DESCRIPTION OF THE TASK:
Look for the word "documented" in the material below. Copy each line that has it.

RECORDS SUPPLIED:
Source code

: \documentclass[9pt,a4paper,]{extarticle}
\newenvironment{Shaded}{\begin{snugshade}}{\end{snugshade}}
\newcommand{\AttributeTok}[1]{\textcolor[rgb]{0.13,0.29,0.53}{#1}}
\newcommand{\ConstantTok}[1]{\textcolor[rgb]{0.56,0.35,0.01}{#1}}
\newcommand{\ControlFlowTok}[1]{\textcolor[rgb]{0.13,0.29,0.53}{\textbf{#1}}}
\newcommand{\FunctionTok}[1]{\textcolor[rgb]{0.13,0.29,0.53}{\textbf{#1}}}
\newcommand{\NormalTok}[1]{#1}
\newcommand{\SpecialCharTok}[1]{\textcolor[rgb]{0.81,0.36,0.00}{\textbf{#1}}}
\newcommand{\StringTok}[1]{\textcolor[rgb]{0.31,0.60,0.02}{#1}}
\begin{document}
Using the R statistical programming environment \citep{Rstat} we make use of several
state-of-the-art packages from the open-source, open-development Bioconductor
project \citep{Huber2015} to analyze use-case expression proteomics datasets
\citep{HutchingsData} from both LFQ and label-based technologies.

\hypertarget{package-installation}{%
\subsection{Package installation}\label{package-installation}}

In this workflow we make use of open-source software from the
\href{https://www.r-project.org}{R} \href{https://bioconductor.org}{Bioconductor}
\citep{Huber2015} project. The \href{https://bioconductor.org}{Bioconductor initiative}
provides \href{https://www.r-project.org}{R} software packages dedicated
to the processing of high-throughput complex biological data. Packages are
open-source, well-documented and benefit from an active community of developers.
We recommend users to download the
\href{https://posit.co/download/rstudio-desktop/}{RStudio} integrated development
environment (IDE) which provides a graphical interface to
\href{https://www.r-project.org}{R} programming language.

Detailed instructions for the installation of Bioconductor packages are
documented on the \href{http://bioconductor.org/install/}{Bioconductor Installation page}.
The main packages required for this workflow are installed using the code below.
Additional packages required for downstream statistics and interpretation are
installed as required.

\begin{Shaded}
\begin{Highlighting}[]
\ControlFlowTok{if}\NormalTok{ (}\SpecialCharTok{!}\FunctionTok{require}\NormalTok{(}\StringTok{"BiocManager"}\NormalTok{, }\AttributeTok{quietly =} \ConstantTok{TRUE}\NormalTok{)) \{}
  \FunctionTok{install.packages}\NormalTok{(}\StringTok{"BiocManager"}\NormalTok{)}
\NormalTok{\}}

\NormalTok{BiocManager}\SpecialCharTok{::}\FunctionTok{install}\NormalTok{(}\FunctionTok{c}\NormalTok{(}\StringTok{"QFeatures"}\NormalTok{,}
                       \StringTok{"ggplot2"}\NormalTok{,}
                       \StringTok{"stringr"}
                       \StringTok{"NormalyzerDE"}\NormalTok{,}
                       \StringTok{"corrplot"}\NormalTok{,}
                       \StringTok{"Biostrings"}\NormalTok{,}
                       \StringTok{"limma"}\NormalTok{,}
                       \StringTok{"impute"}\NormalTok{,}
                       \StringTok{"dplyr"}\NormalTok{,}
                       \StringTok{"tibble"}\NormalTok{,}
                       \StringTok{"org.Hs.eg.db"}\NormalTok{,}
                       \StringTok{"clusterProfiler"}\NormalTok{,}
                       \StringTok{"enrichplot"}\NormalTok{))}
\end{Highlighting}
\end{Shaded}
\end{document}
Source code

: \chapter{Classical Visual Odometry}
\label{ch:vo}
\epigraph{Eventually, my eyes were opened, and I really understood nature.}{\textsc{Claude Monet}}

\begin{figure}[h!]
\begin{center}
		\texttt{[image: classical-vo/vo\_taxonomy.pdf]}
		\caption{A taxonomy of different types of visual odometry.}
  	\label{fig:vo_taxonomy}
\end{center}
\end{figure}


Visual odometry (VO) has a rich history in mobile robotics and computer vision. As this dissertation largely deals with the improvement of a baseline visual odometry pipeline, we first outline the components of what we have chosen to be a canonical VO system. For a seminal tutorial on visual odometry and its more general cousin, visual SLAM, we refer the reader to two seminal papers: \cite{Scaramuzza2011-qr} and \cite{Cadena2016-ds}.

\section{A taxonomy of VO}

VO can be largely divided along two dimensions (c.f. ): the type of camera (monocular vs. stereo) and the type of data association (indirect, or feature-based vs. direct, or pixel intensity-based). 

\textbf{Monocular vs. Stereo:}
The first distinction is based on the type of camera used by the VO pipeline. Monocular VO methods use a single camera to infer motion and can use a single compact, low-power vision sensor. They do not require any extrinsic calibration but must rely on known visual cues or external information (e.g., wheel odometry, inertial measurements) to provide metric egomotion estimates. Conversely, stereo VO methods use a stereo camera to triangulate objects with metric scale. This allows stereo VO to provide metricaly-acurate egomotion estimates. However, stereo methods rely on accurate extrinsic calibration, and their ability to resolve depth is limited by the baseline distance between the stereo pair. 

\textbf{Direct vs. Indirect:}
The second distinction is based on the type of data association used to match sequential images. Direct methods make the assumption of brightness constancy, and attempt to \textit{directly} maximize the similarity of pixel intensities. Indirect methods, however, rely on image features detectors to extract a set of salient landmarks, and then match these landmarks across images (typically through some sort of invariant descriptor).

OUTPUT FOR THIS EXERCISE:
open-source, well-documented and benefit from an active community of developers.
documented on the \href{http://bioconductor.org/install/}{Bioconductor Installation page}.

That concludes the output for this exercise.